Votre musique cherche-t-elle à être figurative ?
David Chaillou : « Je ne sais si elle cherche à être figurative. Disons que j’essaie d’exprimer ce que je ressens. Dans ce que je ressens, il y a forcément des images mais ces images ne représentent pas nécessairement quelque chose. »
Est-ce que l’adjectif « impressionniste » conviendrait mieux ?
David Chaillou : « Oui, le point commun étant la déformation. La musique est un art du temps. On déforme le temps et on peut aussi revenir en arrière. On peut superposer des couches différentes de temps. Dans ma musique, j’essaie d’amener l’auditeur dans une direction sur la flèche du temps mais, en même temps, je me permets un retour en arrière, de m’arrêter sur un moment, quitte à ce que l’espace se dilate. J’aime jouer sur des sensations différentes de la temporalité, qui donnent une sorte de polyphonie. »

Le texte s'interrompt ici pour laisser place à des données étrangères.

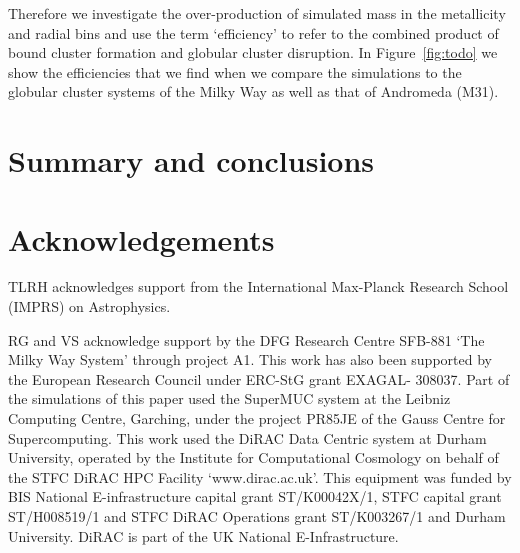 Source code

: \documentclass[a4paper,fleqn,usenatbib]{mnras}
\begin{document}
Therefore we investigate the over-production of simulated mass in the metallicity
and radial bins and use the term `efficiency' to refer to the combined product
of bound cluster formation and globular cluster disruption. In Figure~\ref{fig:todo}
we show the efficiencies that we find when we compare the simulations to the
globular cluster systems of the Milky Way as well as that of Andromeda (M31).




\section{Summary and conclusions}
\label{sec:conclusions}


\section*{Acknowledgements}
TLRH acknowledges support from the International Max-Planck Research School (IMPRS) on Astrophysics.


RG and VS acknowledge support by the DFG Research Centre SFB-881 `The
Milky Way System' through project A1. This work has also been
supported by the European Research Council under ERC-StG grant
EXAGAL- 308037. Part of the simulations of this paper used the
SuperMUC system at the Leibniz Computing Centre, Garching,
under the project PR85JE of the Gauss Centre for Supercomputing.
This work used the DiRAC Data Centric system at Durham
University, operated by the Institute for Computational Cosmology
on behalf of the STFC DiRAC HPC Facility `www.dirac.ac.uk'.
This equipment was funded by BIS National E-infrastructure capital
grant ST/K00042X/1, STFC capital grant ST/H008519/1 and
STFC DiRAC Operations grant ST/K003267/1 and Durham University.
DiRAC is part of the UK National E-Infrastructure.







\end{document}
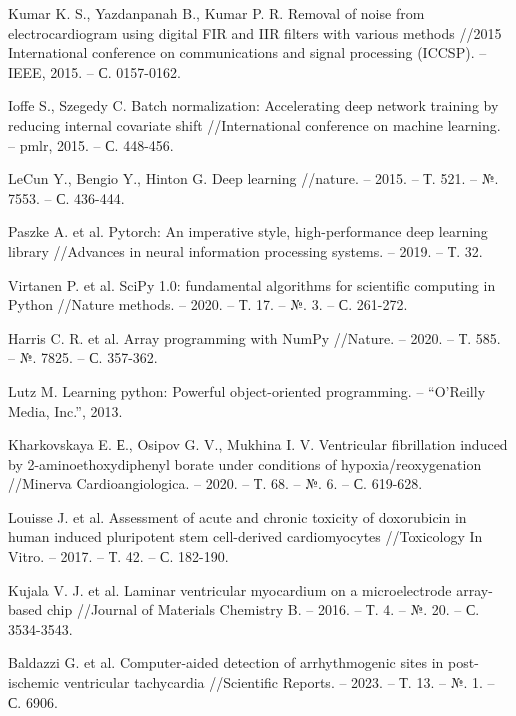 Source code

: \begin{thebibliography}{00}
    Kumar K. S., Yazdanpanah B., Kumar P. R. Removal of noise from
    electrocardiogram using digital FIR and IIR filters with various methods
    //2015 International conference on communications and signal processing
    (ICCSP). – IEEE, 2015. – С. 0157-0162.

    Ioffe S., Szegedy C. Batch normalization: Accelerating deep network
    training by reducing internal covariate shift //International conference on
    machine learning. – pmlr, 2015. – С. 448-456.

    LeCun Y., Bengio Y., Hinton G. Deep learning //nature. – 2015. – Т. 521. –
    №. 7553. – С. 436-444.

    Paszke A. et al. Pytorch: An imperative style, high-performance deep
    learning library //Advances in neural information processing systems. –
    2019. – Т. 32.

    Virtanen P. et al. SciPy 1.0: fundamental algorithms for scientific
    computing in Python //Nature methods. – 2020. – Т. 17. – №. 3. – С.
    261-272.

    Harris C. R. et al. Array programming with NumPy //Nature. – 2020. – Т.
    585. – №. 7825. – С. 357-362.

    Lutz M. Learning python: Powerful object-oriented programming. – ``O'Reilly
    Media, Inc.'', 2013.

    Kharkovskaya E. Е., Osipov G. V., Mukhina I. V. Ventricular fibrillation
    induced by 2-aminoethoxydiphenyl borate under conditions of
    hypoxia/reoxygenation //Minerva Cardioangiologica. – 2020. – Т. 68. – №. 6.
    – С. 619-628.

    Louisse J. et al. Assessment of acute and chronic toxicity of doxorubicin
    in human induced pluripotent stem cell-derived cardiomyocytes //Toxicology
    In Vitro. – 2017. – Т. 42. – С. 182-190.

    Kujala V. J. et al. Laminar ventricular myocardium on a microelectrode
    array-based chip //Journal of Materials Chemistry B. – 2016. – Т. 4. – №.
    20. – С. 3534-3543.

    Baldazzi G. et al. Computer-aided detection of arrhythmogenic sites in
    post-ischemic ventricular tachycardia //Scientific Reports. – 2023. – Т.
    13. – №. 1. – С. 6906.


\end{thebibliography}
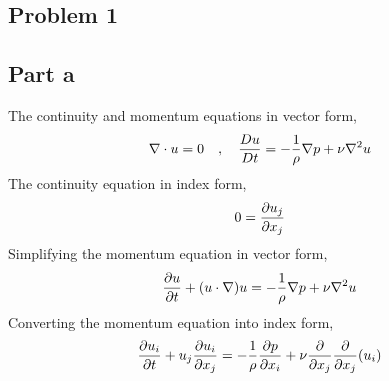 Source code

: \documentclass[class=report, 12pt, crop=false]{standalone}
\begin{document}
\begin{center}

\section{Problem 1}
\begin{comment}
\end{comment}
\subsection{Part a}
\begin{comment}
\end{comment}
The continuity and momentum equations in vector form,
$$\nabla\cdot u=0 \quad,\quad \frac{Du}{Dt} = -\frac{1}{\rho}\nabla p + \nu\nabla^2 u$$
The continuity equation in index form,
$$0 = \frac{\partial u_j}{\partial x_j}$$
Simplifying the momentum equation in vector form,
$$\frac{\partial u}{\partial t} + (u\cdot\nabla)u = -\frac{1}{\rho}\nabla p + \nu\nabla^2 u$$
Converting the momentum equation into index form,
$$\frac{\partial u_i}{\partial t} + u_j\frac{\partial u_i}{\partial x_j} = -\frac{1}{\rho}\frac{\partial p}{\partial x_i} + \nu\frac{\partial}{\partial x_j}\frac{\partial}{\partial x_j}(u_i)$$

\end{center}
\end{document}
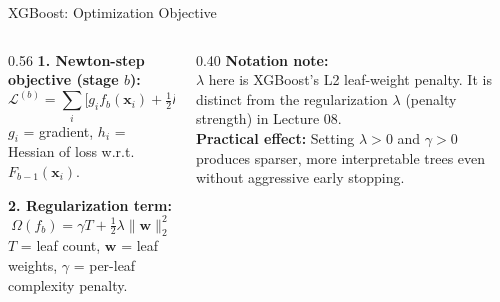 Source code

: \documentclass[aspectratio=169, 10pt]{beamer}
\begin{document}
\begin{frame}{XGBoost: Optimization Objective}

  \begin{columns}[T]
    \begin{column}{0.56\textwidth}
      \textbf{1. Newton-step objective (stage $b$):}
      \[
        \mathcal{L}^{(b)} = \sum_{i}
        \bigl[g_i f_b(\mathbf{x}_i)
        + \tfrac{1}{2} h_i f_b^2(\mathbf{x}_i)\bigr]
        + \Omega(f_b)
      \]
      $g_i$ = gradient, $h_i$ = Hessian of loss w.r.t.\ $F_{b-1}(\mathbf{x}_i)$.

      \smallskip
      \textbf{2. Regularization term:}
      \[
        \Omega(f_b) = \gamma T + \tfrac{1}{2}\lambda \|\mathbf{w}\|_2^2
      \]
      $T$ = leaf count, $\mathbf{w}$ = leaf weights,
      $\gamma$ = per-leaf complexity penalty.
    \end{column}
    \begin{column}{0.40\textwidth}
      \textbf{Notation note:}\\[4pt]
      $\lambda$ here is XGBoost's L2 leaf-weight penalty.
      It is distinct from the regularization $\lambda$ (penalty strength)
      in Lecture 08.\\[8pt]
      \textbf{Practical effect:} Setting $\lambda > 0$ and $\gamma > 0$
      produces sparser, more interpretable trees even without
      aggressive early stopping.
    \end{column}
  \end{columns}
\end{frame}
\end{document}
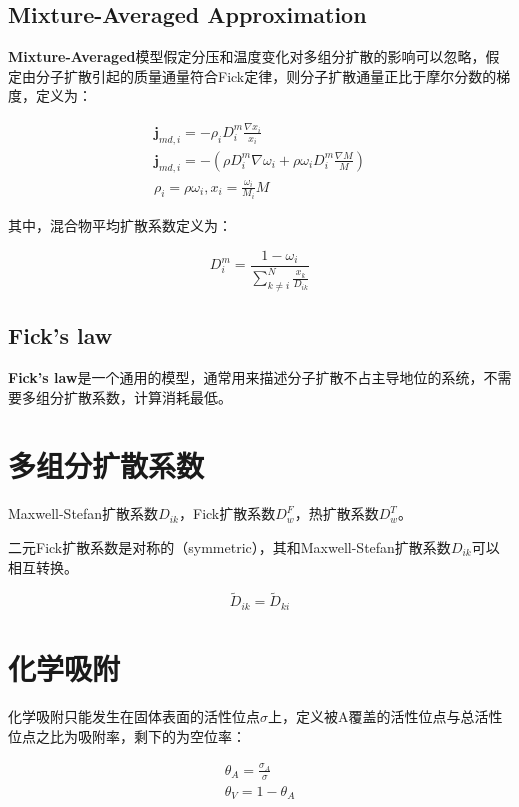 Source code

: \subsection{Mixture-Averaged Approximation}
\textbf{Mixture-Averaged}模型假定分压和温度变化对多组分扩散的影响可以忽略，假定由分子扩散引起的质量通量符合Fick定律，则分子扩散通量正比于摩尔分数的梯度，定义为：

\begin{gather}
    \bm{j}_{md,i} = -\rho_i D_i^m \frac{\nabla x_i}{x_i} \\
    \bm{j}_{md,i} = -\left( \rho D_i^m \nabla \omega_i + \rho \omega_i D_i^m \frac{\nabla M}{M} \right) \\
    \rho_i = \rho\omega_i, x_i = \frac{\omega_i}{M_i} M
\end{gather}

其中，混合物平均扩散系数定义为：

\begin{equation}
    D_i^m = \frac{1-\omega_i}{\sum_{k\neq i}^N \frac{x_k}{D_{ik}}}
\end{equation}

\subsection{Fick's law}
\textbf{Fick's law}是一个通用的模型，通常用来描述分子扩散不占主导地位的系统，不需要多组分扩散系数，计算消耗最低。

\section{多组分扩散系数}
Maxwell-Stefan扩散系数$ D_{ik} $，Fick扩散系数$ D_w^F $，热扩散系数$ D_w^T $。

二元Fick扩散系数是对称的（symmetric），其和Maxwell-Stefan扩散系数$D_{ik}$可以相互转换。

\begin{equation}
    \tilde{D}_{ik} = \tilde{D}_{ki}
\end{equation}

\section{化学吸附}
化学吸附只能发生在固体表面的活性位点$ \sigma $上，定义被A覆盖的活性位点与总活性位点之比为吸附率，剩下的为空位率：

\begin{gather}
    \theta_A = \frac{\sigma_A}{\sigma} \\
    \theta_V = 1-\theta_A
\end{gather}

Est-ce un hasard si, sur ce disque, Forêt est suivi de Désert ?
David Chaillou : « Non. Ce n’est pas un hasard. Y a-t-il derrière une angoisse que la forêt devienne un désert ? Difficile à dire… En tout cas, ce sont deux espaces contrastants et, moi, je joue beaucoup sur l’idée du contraste. Tout ce disque est construit sur l’idée d’un cheminement, d’une perception matinale à une perception nocturne. Souvent, le matin, on ne perçoit pas les sons de la même manière que la nuit. Il n’y a pas la même perception de l’espace, comme, par exemple, il n’y a pas la même perception de l’espace dans un environnement chaud et dans un environnement froid. J’ai eu envie de jouer là-dessus. »
Le contenu de ce disque sera-t-il donné un jour en concert ?
David Chaillou : « J’aimerais beaucoup que ce disque soit joué en concert du début jusqu’à la fin et peut-être avec une mise en espace, en travaillant avec des créateurs, des vidéastes… J’aimerais que ce concert ait une temporalité surprenante parce que ce disque travaille sur la mise en relation de deux espaces, l’espace secret, intérieur, de quelqu’un qui écrit, confronté à l’espace qui l’entoure, à l’extérieur. Cette confrontation se joue sur une frontière et, moi, j’aime travailler sur ce thème : la frontière comme entremêlement d’états différents. »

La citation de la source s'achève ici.